Unsurprisingly, none of her quick fixes worked, and so my laptop went off on the equivalent of a gurney. She was able to copy all of my data, in preparation for a re-installation of Windows. All she needed from me (and you’ll find it hard to imagine the depth of the irony in that word ‘all’) was a complete list of the applications I had installed on the laptop, together with usernames, registration codes and passwords.

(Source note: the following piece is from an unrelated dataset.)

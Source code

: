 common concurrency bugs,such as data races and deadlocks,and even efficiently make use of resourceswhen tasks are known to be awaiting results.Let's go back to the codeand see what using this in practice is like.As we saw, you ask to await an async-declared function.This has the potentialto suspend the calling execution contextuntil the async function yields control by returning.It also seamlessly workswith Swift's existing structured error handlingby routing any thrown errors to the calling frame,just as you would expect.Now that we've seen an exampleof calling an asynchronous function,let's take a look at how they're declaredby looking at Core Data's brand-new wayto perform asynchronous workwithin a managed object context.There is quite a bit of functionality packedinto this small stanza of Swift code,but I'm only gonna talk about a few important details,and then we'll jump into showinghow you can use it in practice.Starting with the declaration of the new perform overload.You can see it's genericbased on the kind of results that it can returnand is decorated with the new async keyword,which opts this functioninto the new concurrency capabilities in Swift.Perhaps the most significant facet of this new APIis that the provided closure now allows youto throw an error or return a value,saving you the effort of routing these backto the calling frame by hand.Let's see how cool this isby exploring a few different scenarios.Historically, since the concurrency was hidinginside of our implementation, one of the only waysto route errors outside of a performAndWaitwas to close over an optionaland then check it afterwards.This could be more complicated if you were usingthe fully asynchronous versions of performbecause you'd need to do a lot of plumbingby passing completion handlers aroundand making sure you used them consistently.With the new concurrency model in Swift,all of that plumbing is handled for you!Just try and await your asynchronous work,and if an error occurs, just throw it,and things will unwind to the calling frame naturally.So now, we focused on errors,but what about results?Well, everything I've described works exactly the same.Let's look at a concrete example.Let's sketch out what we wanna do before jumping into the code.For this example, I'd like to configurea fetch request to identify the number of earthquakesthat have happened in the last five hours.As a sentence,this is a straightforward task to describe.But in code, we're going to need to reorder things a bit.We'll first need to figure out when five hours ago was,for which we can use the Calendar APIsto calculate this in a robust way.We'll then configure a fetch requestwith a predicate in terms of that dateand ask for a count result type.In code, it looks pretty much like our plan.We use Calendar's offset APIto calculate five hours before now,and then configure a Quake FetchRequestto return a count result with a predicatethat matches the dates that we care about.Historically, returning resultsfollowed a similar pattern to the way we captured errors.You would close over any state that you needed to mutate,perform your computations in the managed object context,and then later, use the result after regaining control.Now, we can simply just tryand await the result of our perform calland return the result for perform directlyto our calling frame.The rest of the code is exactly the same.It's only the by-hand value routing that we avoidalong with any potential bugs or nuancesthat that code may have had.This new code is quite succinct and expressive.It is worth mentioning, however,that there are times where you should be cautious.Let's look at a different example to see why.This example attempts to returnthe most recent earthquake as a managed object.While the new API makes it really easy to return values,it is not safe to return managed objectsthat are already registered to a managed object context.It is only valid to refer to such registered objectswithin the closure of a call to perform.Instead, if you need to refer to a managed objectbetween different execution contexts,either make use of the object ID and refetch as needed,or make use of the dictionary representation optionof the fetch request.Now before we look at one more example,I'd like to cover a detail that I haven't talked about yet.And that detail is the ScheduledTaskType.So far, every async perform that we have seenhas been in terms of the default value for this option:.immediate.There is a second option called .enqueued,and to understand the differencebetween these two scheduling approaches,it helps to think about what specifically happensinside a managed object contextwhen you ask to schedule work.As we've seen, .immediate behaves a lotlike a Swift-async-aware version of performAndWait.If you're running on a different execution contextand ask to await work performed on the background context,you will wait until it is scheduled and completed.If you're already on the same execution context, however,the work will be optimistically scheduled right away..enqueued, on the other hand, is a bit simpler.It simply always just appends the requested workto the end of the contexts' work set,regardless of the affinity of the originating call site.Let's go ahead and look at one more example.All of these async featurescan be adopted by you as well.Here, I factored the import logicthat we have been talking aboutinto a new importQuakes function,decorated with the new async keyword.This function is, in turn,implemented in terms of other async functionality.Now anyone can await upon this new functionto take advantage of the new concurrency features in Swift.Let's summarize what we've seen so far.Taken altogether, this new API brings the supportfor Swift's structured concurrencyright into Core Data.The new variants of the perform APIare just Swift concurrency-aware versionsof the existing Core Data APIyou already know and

I mentioned this to a number of people the following day, so I think I can imagine the expression on the faces of at least some of you as you read that last sentence. (Some of you will, of course, be looking very smug. If you value our friendship, don’t tell me who you are.) How lucky I am that I now have a mobile phone on which I can access my Gmail account, and how doubly lucky I am that I never delete emails. By searching by name for the apps I could remember, and then searching for ‘software’, ‘download’, ‘registration’, ‘application’, I was able to locate emails for almost all of the software that I had bought.
How trebly lucky I am that my passwords are always predictable. I was able to remember virtually all of the ones I needed.
So, while we drove up to Zichron to visit ‘the baby’ (as he was then known) on Thursday, I spent a couple of hours trying to remember whether I had forgotten any vital applications in the list that I sent the technician. We stayed overnight in Zichron, and, by the time we arrived back home after the brit, the backup was complete and the reset had started. After shabbat, the technician phoned to say that everything was ready. This morning (Sunday), I have been test-driving my rejuvenated laptop, which is now noticeably faster and not at all quirky.
I have managed to reinstall three or four applications that I had forgotten about, and everything is looking good. Well, as good as it looked before. It would have been wonderful if it had been possible to copy back all of the data, all of those thousands of files in their hundreds of labyrinthine folder structures, in a slightly more methodical configuration. Unfortunately, I am still confronted by the coral reef of data that has sprung up over the years on my laptop. The technician did a wonderful job, but she is not, sadly, a miracle worker.
My takeaway from all this, of course (and you might want to make it yours as well), is to keep, in my sock drawer, a written list of all my applications, registration codes and passwords, ready for the next time something similar happens, as it doubtless will. Norton 360 LifeLock, with its password vault, is a wonderful thing, but, if I can’t reinstall Norton without the password, it’s not a lot of use.
Amidst all this excitement, we only managed to squeeze in a short video call with our big boy this week, but, as you can see, it was long enough for him to be totally absorbed, as always, in a story his Nana read. Meanwhile, I finally managed to catch our little boy with his eyes open.